The ThreadedDecoder can be configured with various parameters to control its behavior:

Parameter	Description
enc_file_path	Path to the encoded video file
buffer_size	Number of frames to prefetch and keep in the buffer
cuda_context	CUDA context handle (default: 0, which uses the primary context)
cuda_stream	CUDA stream handle (default: 0, which creates a new stream)
use_device_memory	Whether to keep decoded frames in GPU memory (default: True)
output_color_type	Format of the decoded frames (e.g., RGB, RGBP, YUV)

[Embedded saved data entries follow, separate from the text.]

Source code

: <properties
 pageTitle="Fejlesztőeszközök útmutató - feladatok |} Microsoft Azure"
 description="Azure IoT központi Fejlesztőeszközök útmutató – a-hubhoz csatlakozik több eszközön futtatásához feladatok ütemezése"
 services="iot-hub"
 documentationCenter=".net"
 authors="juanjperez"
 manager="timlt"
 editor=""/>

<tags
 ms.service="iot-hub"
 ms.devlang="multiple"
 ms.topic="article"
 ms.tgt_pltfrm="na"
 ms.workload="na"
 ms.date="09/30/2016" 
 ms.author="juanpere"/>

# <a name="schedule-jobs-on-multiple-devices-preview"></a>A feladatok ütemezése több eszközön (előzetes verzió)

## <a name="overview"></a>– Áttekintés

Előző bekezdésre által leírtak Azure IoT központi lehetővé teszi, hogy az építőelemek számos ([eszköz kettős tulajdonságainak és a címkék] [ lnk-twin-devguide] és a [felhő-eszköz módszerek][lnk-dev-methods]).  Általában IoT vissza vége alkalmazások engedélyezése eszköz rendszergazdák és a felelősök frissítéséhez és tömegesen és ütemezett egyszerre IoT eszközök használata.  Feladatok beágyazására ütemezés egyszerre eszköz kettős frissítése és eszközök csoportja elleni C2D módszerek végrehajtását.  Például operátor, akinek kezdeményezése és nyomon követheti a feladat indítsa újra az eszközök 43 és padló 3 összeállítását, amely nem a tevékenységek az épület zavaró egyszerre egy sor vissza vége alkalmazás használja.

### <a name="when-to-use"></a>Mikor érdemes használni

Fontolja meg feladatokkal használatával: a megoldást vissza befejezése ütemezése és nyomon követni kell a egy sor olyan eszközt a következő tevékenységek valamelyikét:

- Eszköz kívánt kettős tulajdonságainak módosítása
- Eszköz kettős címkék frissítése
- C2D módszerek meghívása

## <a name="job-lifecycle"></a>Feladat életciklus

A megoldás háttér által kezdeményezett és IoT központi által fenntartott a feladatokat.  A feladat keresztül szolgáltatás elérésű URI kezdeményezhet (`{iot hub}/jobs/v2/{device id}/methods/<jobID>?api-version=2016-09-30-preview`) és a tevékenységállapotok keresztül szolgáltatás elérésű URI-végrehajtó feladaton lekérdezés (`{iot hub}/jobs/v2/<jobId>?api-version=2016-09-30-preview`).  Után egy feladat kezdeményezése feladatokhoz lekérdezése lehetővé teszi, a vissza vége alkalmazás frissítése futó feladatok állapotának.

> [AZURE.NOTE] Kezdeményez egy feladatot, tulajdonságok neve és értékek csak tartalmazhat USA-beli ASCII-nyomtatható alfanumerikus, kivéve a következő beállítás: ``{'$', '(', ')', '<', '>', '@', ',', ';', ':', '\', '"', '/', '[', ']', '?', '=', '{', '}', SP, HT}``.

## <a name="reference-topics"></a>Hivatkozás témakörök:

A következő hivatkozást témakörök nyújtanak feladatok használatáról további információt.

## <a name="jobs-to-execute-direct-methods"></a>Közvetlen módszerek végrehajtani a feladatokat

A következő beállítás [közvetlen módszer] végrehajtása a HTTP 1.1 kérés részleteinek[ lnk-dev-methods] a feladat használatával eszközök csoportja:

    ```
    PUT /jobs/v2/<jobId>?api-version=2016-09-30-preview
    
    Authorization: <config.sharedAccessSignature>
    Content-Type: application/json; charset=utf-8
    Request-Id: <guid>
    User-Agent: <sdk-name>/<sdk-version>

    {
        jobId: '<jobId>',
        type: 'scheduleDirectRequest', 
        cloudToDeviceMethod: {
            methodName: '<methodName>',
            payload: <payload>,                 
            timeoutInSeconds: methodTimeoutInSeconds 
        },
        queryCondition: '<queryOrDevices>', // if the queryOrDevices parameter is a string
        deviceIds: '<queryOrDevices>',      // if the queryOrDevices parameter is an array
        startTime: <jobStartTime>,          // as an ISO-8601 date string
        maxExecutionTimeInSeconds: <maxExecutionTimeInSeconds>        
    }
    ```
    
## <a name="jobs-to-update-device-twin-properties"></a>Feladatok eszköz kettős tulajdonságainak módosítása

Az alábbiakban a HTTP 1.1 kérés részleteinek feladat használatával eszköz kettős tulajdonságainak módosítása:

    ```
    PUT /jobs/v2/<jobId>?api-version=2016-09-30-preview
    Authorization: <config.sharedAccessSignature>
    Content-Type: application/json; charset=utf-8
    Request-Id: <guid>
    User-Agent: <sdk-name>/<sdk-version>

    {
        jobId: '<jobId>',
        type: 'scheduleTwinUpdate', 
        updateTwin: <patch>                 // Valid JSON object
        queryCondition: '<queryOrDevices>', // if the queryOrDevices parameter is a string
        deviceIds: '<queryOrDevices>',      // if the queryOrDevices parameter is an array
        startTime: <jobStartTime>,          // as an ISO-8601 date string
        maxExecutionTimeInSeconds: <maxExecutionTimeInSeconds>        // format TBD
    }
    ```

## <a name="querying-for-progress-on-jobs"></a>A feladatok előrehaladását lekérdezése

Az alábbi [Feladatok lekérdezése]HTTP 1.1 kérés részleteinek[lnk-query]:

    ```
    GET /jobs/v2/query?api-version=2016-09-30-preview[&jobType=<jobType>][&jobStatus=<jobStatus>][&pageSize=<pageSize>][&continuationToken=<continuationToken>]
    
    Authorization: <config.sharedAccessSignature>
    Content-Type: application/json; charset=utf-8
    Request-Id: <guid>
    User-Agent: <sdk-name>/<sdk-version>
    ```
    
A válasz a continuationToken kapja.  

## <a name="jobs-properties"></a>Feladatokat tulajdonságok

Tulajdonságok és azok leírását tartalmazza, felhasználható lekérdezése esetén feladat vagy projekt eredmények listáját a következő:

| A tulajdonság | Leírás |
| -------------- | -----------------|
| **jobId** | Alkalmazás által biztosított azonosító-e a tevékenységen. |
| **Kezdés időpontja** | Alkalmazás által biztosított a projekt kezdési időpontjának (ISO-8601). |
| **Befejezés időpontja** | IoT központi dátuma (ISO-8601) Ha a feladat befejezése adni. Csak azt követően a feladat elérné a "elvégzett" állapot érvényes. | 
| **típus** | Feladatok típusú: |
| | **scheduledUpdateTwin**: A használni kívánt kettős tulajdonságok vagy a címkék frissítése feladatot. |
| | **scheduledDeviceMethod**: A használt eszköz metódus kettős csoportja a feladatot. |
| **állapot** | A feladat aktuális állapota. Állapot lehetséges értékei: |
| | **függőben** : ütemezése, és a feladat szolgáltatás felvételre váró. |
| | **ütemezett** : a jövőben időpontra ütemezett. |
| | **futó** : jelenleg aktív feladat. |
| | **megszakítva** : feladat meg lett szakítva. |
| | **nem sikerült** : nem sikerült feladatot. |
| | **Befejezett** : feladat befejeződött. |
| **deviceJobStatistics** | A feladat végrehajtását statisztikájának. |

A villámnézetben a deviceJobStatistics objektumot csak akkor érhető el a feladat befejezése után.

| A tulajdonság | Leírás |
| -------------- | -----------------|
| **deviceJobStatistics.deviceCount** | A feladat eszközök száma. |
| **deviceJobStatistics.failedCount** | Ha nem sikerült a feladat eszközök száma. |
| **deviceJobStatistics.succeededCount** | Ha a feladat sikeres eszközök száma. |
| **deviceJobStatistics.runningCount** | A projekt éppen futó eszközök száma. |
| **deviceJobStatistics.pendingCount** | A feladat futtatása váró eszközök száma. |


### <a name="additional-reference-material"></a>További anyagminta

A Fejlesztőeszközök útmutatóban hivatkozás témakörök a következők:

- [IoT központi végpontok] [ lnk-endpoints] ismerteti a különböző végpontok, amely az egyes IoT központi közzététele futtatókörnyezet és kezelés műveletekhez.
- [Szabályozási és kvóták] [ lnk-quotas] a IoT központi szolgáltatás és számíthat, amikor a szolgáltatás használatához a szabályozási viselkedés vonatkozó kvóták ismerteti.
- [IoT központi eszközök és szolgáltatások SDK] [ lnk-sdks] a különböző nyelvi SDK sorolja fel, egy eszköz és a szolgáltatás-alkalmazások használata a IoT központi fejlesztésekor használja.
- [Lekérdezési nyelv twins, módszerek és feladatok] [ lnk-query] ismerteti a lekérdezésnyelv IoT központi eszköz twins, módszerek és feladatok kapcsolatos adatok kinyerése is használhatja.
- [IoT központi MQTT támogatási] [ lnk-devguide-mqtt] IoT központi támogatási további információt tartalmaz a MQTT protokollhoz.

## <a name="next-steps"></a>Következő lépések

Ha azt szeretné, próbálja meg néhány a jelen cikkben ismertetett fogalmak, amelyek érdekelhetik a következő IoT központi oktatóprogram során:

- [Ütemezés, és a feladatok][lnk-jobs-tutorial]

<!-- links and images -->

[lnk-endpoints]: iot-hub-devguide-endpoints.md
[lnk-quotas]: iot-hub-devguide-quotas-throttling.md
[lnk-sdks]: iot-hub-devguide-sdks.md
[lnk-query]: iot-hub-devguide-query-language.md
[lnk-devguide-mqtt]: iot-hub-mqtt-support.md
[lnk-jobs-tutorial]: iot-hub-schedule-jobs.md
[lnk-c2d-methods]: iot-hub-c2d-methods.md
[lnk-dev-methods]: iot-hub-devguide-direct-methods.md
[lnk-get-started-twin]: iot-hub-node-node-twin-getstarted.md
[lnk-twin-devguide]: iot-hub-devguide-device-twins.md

Key methods provided by ThreadedDecoder include:

Method	Description
get_batch_frames(batch_size)	Get a batch of prefetched frames
get_stream_metadata()	Get information about the video stream
reconfigure_decoder(new_source)	Switch to a new video source

Performance Considerations

Buffer Size: Adjust the buffer_size parameter based on your application's memory constraints and latency requirements
Memory Usage: Using device memory (use_device_memory=True) avoids expensive host-device transfers but consumes GPU memory
Color Format: Choose the output color format that best matches your model's input requirements to minimize conversions
Thread Synchronization: The ThreadedDecoder handles thread synchronization internally, so you don't need to worry about race conditions when accessing frames

Video Encoding

PyNvVideoCodec provides powerful hardware-accelerated video encoding capabilities using NVIDIA GPUs. This section covers the key concepts and API usage for video encoding operations.

Creating an Encoder

The primary method to create an encoder is through the CreateEncoder function. This factory function configures and initializes an encoder instance based on your requirements:

Copy
Copied!

            
            import PyNvVideoCodec as nvc

# Create an encoder
encoder = nvc.CreateEncoder(
    width=1920,
    height=1080,
    format="NV12",
    usecpuinputbuffer=False,
    **config_params)

Encoder Parameters

The encoder can be configured with various parameters to control its behavior:

Parameter	Description
gpuid	Ordinal of GPU to use
width	The desired width of the encoded video
height	The desired height of the encoded video
format	Surface format of raw data. See Supported Surface Formats for available options.
usecpuinputbuffer	Value of True indicates that input to encode must be host memory, False indicates device memory
**kwargs	Key-value pairs of optional parameters that allow fine-grained control. Please refer to Optional Parameters for more details

Basic Encoding Workflow

A typical video encoding workflow consists of the following steps:

Create an encoder with the appropriate configuration
Feed raw frames to the encoder
Retrieve and process encoded bitstream
Flush the encoder when finished

Copy
Copied!

            
            import PyNvVideoCodec as nvc
import numpy as np

# Create encoder
encoder = nvc.CreateEncoder(
    width=1920,
    height=1080,
    format="NV12",
    usecpuinputbuffer=True)

frame_size = 1920 * 1080 * 1.5  # Size for NV12 format

# Process input frames
with open("output.h264", "wb") as output_file:
    for i in range(num_frames):
        # Read raw frame data
        chunk = np.fromfile(input_file, np.uint8, count=frame_size)
        
        if chunk.size == 0:
            break
            
        # Encode the frame
        bitstream = encoder.Encode(chunk)
        
        # Write encoded data to file
        output_file.write(bytearray(bitstream))
    
    # Flush encoder
    bitstream = encoder.EndEncode()
    output_file.write(bytearray(bitstream))

Encode API

CreateEncoder

This method returns an object of encoder.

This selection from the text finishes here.